SC therapy was tried in PD on human also. Levy et al. (2015) attempted to treat PD using placental matrix–derived MSCs (PM-MSCs) in 2015. Seven out of 10 plaques of PD disappeared 3 months after SC injection. This study was the first human trial of SC therapy in PD patients. In succession, Levy et al. (2016) applied PM-MSCs to ED patients. Eight ED patients not treatable with PDE5I were enrolled in phase I clinical trial. Patients were injected PM-MSCs and followed up for 6 months with penile Duplex ultrasonography and IIEF symptom score. Patients showed improved IIEF symptom scores and increased penile arterial blood flow including peak systolic velocity. Lander et al. (2016) reported the results of clinical trial using adipose SVF combined with ESWT in 11 PD patients in 2016. The results were decrease of plaque size, improved penile curvature, and erectile function.

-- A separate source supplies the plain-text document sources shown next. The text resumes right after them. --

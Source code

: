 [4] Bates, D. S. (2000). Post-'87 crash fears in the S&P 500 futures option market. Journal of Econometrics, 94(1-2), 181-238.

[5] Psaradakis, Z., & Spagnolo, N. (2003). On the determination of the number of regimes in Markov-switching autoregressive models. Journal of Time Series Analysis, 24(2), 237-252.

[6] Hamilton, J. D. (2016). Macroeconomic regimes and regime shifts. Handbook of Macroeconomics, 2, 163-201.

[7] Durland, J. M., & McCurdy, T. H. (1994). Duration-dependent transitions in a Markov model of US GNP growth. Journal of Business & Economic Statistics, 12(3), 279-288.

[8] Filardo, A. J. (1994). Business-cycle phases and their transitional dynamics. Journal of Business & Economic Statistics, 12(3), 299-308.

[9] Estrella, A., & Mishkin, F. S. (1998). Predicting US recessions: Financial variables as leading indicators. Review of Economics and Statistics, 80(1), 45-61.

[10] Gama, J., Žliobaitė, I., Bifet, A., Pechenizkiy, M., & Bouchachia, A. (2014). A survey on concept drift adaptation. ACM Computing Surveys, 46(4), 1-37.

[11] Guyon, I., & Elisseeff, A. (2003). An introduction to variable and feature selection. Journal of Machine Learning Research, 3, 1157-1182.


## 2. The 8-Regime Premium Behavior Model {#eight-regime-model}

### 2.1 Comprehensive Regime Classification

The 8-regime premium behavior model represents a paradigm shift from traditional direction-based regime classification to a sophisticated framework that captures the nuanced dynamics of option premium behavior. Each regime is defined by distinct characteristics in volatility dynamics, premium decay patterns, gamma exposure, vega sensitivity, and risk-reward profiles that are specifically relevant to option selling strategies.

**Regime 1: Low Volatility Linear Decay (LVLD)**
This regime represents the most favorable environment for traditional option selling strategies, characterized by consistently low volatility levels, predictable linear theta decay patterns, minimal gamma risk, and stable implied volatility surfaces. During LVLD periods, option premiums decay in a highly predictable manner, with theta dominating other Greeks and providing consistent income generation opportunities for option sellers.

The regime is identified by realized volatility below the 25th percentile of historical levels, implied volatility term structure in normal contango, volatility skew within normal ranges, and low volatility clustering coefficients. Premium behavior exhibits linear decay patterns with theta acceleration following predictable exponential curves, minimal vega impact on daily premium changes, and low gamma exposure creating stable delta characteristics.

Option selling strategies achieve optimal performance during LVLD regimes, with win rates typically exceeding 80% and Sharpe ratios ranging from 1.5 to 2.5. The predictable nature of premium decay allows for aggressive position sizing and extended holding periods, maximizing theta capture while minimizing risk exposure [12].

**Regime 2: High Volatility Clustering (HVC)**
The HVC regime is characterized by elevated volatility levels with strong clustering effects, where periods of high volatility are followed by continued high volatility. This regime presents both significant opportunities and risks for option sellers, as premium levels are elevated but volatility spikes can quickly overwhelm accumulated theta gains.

There are several chemical compounds enhancing the function of SCs. One of these medications is metformin, which has been used for treatment of DM approved by FDA. Administration of metformin improved endothelial progenitor cell function (Fatt et al. 2015). Phase I-II clinical trials are undergoing and some of them reported the results. Nitric oxide (NO) is a corner stone in erection. Topical gel containing glyceryl trinitrate (NO doner) was tested in 232 ED patients in phase II randomized trial. The effect of this compound is known as increasing penile blood flow, and 23.1% of patients reported improved IIEF-EF score with minimal side effects (Ralph et al. 2017). Other chemicals under clinical phase I-II trial for treatment of ED are arginine aspartate combined with adenosine monophosphate with 26 patients (Neuzillet et al. 2013) and mirabegron, the β-3 adrenoreceptor agonist dilating vessels in corpus cavernosum with 20 patients (Gur et al. 2016), and Botulinum neurotoxin-A injection therapy in 24 patients with vasculogenic ED. For the treatment of premature ejaculation, serotonin-related medications as SSRIs, compounds related to oxytocin metabolism, and folic acid are used. SCs combined with these compounds would develop the efficacy of treating ED using tissue engineering.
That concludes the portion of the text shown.